(Supplied records begins)

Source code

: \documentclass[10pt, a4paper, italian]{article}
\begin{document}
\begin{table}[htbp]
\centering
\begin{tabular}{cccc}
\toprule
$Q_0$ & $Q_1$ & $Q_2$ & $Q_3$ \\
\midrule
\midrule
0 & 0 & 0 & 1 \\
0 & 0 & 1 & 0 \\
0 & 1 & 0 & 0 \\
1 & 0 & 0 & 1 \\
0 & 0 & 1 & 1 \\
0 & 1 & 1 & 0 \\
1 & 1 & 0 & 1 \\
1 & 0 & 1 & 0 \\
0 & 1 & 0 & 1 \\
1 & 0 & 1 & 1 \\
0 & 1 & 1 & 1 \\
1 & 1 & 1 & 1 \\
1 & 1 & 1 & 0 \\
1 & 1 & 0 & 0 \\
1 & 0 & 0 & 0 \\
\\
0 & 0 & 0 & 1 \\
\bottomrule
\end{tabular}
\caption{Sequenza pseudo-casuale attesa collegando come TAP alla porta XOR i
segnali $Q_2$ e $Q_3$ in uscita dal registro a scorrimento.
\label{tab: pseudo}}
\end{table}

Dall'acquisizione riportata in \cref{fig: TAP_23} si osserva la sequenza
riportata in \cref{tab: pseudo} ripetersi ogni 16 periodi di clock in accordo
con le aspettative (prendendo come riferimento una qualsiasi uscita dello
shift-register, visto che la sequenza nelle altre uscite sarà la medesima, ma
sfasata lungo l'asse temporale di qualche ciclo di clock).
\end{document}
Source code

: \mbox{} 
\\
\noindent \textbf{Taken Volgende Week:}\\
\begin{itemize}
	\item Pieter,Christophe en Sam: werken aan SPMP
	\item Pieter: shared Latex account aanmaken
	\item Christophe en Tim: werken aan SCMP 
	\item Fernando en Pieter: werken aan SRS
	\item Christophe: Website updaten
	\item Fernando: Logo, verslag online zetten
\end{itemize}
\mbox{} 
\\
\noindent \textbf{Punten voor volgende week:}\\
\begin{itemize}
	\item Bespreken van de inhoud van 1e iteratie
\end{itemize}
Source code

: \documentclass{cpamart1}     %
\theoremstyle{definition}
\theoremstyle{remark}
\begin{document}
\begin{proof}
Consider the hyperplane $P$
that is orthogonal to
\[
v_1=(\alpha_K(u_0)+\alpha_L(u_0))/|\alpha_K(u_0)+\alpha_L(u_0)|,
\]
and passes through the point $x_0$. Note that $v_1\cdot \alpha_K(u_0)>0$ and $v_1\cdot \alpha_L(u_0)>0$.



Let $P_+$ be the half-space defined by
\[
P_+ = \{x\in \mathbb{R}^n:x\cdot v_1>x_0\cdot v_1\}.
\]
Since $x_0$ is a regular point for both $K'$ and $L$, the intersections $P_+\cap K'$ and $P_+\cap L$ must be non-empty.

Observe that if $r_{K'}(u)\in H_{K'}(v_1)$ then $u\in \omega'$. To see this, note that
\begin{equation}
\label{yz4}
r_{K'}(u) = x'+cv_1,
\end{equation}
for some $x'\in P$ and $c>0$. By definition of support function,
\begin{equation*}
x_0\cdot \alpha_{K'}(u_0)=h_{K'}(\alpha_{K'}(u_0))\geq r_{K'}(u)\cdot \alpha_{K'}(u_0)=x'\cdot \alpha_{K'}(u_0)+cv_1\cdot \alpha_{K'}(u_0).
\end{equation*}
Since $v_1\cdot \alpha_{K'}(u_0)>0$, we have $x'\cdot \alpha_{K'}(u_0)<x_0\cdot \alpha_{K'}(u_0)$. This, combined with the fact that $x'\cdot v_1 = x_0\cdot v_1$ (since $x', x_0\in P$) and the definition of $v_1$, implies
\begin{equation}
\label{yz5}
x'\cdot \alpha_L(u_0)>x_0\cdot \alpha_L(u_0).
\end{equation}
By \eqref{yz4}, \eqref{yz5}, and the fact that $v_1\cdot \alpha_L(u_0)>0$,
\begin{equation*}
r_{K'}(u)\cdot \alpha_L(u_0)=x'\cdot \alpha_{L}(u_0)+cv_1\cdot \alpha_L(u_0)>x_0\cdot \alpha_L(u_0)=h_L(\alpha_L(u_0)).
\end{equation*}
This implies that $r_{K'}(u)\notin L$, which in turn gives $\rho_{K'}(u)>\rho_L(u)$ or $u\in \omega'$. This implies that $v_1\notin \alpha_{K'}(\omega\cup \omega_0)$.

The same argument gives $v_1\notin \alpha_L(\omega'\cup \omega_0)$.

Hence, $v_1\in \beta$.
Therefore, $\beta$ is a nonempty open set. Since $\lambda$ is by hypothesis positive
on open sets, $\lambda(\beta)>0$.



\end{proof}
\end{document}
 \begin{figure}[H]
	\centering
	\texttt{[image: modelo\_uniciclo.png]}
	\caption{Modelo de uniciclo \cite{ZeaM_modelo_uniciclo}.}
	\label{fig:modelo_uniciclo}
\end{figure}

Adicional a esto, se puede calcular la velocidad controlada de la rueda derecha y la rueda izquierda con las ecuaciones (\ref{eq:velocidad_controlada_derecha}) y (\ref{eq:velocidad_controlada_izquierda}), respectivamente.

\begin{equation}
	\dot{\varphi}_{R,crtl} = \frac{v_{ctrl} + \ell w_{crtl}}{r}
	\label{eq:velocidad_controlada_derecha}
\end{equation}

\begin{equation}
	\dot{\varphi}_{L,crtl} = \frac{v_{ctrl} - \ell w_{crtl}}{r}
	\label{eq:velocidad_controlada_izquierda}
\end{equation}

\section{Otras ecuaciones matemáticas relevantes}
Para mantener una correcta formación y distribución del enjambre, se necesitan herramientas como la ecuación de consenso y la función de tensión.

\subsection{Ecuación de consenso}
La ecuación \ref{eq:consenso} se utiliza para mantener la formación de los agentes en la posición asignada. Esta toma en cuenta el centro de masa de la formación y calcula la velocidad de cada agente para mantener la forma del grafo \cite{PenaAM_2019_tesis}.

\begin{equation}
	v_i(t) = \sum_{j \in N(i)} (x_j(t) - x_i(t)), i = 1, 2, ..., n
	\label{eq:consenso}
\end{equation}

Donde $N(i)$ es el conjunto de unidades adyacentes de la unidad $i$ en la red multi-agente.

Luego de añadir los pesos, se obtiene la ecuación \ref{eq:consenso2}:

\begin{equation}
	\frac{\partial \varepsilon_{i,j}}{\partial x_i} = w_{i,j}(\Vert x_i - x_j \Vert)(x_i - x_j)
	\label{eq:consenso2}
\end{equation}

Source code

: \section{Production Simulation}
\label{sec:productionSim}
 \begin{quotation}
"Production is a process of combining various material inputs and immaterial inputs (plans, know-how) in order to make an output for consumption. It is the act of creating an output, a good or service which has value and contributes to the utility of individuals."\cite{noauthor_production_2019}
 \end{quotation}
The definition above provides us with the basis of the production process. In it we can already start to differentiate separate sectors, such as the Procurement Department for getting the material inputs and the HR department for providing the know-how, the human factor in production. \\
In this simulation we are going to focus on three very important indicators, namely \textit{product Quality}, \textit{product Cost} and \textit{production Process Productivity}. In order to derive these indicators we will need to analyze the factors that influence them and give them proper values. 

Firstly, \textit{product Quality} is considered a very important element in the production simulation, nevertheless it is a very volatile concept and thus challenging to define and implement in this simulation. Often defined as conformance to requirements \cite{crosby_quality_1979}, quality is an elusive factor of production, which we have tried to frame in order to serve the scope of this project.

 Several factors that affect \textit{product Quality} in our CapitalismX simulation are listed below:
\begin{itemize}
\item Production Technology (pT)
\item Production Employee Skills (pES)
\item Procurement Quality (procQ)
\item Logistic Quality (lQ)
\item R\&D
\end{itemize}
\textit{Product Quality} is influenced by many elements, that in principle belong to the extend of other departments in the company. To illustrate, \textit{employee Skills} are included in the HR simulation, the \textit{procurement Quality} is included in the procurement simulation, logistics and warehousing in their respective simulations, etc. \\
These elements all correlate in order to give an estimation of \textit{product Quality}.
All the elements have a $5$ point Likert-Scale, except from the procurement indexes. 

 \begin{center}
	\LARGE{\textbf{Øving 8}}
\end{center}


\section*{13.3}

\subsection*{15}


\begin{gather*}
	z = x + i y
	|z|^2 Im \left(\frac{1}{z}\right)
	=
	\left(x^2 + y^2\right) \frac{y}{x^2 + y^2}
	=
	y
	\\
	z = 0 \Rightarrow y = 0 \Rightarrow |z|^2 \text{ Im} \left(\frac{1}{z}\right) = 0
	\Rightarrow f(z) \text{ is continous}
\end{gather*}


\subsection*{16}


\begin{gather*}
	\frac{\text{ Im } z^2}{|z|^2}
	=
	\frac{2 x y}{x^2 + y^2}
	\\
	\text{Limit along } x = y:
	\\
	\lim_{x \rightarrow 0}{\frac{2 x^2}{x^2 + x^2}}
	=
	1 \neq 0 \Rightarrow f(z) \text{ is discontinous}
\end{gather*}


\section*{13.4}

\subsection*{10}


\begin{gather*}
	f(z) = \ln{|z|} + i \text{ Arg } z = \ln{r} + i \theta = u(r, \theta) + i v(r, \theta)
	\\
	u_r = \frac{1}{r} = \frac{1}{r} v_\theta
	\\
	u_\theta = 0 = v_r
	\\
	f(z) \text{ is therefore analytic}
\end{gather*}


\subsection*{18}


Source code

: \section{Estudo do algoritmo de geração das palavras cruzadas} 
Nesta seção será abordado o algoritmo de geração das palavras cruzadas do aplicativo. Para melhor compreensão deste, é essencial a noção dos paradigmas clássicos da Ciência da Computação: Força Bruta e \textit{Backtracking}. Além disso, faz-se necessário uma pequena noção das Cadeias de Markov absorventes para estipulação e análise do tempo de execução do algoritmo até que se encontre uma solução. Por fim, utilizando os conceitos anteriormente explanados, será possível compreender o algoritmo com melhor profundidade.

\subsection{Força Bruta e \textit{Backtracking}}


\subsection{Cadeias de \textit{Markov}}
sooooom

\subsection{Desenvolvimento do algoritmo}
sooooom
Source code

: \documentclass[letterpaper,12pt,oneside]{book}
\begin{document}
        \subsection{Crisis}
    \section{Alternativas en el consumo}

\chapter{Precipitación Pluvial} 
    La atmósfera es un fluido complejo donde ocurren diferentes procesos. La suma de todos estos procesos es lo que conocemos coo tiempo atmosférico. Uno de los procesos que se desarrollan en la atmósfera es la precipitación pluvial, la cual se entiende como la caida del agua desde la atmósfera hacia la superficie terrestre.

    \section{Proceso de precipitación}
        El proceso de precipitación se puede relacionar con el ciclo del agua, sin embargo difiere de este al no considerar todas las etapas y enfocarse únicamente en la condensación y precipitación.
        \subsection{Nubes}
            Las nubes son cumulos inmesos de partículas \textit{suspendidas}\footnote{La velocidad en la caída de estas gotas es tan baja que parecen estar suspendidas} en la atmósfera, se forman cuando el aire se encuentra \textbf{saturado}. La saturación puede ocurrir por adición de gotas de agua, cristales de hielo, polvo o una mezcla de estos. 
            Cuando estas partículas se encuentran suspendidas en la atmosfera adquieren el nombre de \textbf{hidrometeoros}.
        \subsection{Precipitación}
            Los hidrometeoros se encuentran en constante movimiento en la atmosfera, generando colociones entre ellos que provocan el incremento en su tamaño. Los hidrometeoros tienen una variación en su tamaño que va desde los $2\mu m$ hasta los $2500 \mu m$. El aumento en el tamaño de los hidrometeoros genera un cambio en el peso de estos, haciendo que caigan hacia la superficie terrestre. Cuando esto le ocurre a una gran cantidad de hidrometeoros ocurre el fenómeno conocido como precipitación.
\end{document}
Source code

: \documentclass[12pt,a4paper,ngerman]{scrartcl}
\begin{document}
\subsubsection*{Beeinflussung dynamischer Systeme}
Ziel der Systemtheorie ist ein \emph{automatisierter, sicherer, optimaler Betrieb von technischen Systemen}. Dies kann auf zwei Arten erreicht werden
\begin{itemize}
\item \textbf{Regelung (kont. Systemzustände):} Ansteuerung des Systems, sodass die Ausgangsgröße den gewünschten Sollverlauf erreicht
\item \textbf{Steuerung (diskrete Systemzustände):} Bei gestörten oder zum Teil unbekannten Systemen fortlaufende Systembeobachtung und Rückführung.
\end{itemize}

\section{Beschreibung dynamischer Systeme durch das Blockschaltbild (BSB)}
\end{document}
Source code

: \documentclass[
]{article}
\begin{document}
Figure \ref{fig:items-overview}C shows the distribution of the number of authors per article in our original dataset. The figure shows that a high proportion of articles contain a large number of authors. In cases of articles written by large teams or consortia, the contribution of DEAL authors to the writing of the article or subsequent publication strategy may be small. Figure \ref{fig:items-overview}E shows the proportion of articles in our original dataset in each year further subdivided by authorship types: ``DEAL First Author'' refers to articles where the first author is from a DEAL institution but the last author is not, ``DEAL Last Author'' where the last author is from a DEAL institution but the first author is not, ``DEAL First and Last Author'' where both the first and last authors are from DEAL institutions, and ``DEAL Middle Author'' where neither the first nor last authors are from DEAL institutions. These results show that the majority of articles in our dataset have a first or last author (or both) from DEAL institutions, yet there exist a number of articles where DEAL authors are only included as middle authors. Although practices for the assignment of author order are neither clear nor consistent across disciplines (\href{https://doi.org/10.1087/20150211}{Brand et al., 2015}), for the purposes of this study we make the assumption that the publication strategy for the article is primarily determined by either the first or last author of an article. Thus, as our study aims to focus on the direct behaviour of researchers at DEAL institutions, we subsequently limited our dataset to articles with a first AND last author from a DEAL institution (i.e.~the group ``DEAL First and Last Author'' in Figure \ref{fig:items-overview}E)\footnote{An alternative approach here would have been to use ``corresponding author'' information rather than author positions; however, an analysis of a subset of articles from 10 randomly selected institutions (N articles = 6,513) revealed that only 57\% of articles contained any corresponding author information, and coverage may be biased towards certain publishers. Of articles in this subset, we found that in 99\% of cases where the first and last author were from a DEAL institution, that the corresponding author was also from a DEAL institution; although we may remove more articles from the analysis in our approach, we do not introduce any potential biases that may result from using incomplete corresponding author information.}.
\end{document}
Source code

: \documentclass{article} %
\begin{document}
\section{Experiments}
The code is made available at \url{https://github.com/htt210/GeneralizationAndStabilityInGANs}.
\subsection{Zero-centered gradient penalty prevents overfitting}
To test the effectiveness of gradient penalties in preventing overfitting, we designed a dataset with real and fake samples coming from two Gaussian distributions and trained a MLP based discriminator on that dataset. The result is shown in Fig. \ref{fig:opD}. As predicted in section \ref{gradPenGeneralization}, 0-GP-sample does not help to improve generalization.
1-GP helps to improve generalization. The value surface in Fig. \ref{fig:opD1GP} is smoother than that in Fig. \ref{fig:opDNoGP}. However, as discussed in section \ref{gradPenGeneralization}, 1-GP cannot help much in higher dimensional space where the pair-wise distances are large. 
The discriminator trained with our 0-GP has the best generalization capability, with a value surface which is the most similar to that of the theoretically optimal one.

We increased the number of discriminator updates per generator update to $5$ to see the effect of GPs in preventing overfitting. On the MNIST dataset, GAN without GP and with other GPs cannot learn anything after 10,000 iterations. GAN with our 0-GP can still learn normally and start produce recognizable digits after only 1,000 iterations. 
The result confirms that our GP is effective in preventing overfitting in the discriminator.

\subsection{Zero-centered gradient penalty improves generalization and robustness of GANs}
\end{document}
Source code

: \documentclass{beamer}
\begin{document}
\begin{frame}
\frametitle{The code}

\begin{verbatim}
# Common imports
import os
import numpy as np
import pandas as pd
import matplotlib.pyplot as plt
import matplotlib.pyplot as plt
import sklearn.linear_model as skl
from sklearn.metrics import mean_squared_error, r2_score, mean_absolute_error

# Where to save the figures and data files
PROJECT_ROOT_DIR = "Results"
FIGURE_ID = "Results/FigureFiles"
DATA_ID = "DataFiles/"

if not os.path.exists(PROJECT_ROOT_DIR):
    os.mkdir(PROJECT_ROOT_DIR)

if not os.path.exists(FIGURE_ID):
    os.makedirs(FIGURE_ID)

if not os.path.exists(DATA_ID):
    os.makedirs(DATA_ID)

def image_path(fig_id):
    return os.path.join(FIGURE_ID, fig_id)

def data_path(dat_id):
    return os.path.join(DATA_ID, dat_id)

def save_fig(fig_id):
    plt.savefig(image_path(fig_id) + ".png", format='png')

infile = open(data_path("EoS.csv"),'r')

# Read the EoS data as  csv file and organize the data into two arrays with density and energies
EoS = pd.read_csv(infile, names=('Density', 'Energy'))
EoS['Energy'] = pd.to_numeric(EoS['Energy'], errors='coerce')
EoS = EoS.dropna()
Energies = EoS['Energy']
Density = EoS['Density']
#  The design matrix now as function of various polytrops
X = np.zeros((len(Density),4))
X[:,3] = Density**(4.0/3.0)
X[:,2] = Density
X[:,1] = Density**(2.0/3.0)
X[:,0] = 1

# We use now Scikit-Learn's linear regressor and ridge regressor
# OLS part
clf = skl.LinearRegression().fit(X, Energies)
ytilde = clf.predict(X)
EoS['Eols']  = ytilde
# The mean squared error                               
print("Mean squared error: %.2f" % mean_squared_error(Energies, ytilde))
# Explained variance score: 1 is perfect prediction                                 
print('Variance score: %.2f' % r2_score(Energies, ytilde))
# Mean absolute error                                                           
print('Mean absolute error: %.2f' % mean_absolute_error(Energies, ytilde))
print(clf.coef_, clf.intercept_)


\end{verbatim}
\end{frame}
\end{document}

(Supplied records ends)

## Exercise
The lines holding the word "noindent" are the answer. Pull them out of the records and copy them.

## Answer for the task
\noindent \textbf{Taken Volgende Week:}\\
\noindent \textbf{Punten voor volgende week:}\\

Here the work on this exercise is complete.